While I knuckled down and began my career, others hit Woodstock and went off the rails with sex an' drugs an' rock an' roll.  People "turned on, tuned in and dropped out", as Timothy Leary ill-advised, to the sad detriment of many.  It was undoubtedly my conservative upbringing, but I smelt a rat.  Turns out there was a rat to be smelt. 

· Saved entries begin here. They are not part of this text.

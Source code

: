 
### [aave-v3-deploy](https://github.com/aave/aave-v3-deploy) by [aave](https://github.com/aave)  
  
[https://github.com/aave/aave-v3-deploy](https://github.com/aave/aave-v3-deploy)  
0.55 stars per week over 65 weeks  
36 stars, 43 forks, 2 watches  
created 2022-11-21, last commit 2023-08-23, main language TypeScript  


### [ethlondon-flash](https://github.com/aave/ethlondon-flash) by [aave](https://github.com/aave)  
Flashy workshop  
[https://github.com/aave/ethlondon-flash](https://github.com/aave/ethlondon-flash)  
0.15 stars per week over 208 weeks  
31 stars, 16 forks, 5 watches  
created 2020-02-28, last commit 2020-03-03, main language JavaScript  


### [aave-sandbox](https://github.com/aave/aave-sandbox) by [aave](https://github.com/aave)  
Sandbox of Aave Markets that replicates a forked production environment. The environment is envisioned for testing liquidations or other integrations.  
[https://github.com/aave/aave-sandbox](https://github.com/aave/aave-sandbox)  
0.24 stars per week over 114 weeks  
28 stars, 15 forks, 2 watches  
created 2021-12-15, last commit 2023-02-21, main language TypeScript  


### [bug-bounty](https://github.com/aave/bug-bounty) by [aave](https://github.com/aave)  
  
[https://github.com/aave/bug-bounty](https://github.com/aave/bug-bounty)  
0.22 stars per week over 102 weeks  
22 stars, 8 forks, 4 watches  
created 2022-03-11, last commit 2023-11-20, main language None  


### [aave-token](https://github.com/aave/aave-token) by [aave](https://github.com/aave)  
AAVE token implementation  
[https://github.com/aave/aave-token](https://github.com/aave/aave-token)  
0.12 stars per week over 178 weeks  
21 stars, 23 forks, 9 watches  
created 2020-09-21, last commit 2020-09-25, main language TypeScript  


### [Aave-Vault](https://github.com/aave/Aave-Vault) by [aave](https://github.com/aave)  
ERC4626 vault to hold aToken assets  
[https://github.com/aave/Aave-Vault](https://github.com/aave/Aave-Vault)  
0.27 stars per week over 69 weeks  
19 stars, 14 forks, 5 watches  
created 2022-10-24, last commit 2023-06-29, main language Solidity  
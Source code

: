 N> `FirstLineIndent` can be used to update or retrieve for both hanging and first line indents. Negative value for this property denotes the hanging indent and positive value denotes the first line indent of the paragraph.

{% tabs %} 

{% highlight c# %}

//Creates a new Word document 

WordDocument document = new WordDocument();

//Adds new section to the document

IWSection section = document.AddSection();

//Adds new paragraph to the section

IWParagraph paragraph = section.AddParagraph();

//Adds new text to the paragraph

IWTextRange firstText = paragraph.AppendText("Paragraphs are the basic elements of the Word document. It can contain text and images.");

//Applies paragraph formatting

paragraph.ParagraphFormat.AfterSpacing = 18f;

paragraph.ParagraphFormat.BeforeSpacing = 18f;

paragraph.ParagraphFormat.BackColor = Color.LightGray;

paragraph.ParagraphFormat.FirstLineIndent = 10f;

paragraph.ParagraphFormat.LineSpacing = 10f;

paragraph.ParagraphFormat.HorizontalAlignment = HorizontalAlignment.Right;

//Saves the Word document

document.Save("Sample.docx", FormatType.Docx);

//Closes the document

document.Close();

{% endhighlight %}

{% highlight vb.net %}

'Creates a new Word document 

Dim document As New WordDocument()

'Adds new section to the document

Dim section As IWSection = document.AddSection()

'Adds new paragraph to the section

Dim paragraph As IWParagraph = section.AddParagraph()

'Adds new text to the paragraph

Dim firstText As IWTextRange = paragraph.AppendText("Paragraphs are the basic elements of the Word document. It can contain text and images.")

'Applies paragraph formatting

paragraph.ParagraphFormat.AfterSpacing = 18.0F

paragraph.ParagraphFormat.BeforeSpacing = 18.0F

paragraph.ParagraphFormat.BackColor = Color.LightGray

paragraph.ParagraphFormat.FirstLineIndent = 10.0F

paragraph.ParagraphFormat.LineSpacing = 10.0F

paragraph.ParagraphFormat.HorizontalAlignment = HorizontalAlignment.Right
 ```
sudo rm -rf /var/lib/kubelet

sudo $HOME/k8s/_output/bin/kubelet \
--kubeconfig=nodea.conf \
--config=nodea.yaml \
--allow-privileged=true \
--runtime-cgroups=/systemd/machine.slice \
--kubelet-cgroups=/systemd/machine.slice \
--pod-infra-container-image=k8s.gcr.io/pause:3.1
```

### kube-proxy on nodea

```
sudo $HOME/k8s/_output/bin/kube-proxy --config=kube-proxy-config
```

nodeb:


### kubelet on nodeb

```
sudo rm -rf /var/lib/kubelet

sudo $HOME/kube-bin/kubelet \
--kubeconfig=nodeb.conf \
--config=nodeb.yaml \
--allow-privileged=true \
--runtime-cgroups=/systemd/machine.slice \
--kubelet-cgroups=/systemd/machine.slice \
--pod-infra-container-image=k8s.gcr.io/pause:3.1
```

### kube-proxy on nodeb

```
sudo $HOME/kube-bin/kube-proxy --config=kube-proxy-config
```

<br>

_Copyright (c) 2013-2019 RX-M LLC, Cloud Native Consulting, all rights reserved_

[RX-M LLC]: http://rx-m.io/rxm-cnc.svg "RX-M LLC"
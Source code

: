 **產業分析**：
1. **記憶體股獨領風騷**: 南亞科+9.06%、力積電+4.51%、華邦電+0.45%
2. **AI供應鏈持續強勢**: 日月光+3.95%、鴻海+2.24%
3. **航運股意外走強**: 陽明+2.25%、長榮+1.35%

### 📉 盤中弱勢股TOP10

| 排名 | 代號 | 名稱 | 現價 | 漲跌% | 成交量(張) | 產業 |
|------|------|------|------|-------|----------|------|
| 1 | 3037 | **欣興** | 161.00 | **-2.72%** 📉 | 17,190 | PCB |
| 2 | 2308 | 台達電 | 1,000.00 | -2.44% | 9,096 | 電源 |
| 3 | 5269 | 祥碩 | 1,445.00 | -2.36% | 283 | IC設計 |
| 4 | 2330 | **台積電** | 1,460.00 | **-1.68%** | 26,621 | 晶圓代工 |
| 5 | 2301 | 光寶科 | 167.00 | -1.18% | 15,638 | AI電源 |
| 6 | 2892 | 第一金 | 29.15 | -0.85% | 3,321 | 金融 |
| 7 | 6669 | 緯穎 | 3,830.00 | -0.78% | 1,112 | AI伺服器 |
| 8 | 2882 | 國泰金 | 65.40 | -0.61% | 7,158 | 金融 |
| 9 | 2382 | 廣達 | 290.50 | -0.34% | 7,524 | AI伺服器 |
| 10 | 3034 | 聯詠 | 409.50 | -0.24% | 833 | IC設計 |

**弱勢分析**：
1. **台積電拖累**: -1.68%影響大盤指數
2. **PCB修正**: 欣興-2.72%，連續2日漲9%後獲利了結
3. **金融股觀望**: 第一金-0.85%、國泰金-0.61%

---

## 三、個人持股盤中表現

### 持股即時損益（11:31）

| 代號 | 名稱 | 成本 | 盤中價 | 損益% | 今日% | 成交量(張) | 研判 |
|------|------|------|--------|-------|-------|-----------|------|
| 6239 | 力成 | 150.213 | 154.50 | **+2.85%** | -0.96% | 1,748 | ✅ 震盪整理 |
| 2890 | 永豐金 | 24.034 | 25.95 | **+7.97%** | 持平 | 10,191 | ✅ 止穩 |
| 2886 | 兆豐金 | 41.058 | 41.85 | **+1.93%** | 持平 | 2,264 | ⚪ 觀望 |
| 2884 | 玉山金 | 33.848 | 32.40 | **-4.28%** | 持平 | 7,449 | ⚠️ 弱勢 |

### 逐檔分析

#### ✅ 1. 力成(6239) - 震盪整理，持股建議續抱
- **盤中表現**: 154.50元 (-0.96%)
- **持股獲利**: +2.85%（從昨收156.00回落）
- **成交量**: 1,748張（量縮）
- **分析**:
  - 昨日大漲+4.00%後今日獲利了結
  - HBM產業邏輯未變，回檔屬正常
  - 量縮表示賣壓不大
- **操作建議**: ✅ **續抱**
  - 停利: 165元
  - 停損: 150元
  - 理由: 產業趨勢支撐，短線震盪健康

But the one thing I held onto was never to be beholden to a man for money.  "Dear, may I have $2?  What do you want it for?"  No, that would not work for me, still wouldn't.  But joining groups, protesting and damning men was never my thing because I saw no return in such an approach.  I just kept working and when my kids came along I just kept working.  Aligning myself with hostile women's groups -- or any group -- did not seem a good plan at any point along the way.  Instead I worked my tail off for some of the most successful men in any workplace.  Ministers of the Crown, private sector executives, public service managers -- you name them, I worked for them.  And by the way, they were not interested in your personal life, your marriage or your kids.  Have a problem?  Hire someone. 

It paid off because I kept getting ahead and making more money while the protestors became mired in ghettos such as "women's and gender studies".  Instead of working in the real world, many highly-educated women did a 'Timothy Leary' and dropped out to study why they weren't getting ahead.  Duh?  It all remains a boring, never-ending cycle of nowhereness. 

If I have one piece of advice for women it's never quit the workforce to raise children -- even if every cent of your salary goes to child care.  Hang in there because if you don't, when you're forty you'll regret it.  Women who tell me it's a privilege to be able to stay home and rear their children are frauds because such women "want it all" without working.  Not only did they take up a seat in an institute of higher learning at great expense, they also betrayed the very rights my generation worked so hard to achieve. 

When I retired I made a list of everyone who had mentored me over 40 years.  Guess what?  There wasn't a woman on it.  But a "mean girl" list would have been long indeed.  In my opinion, stick with the winners.  Usually male.  Protest all you like, but I have yet to meet a woman whose placard-waving has turned her into a successful man.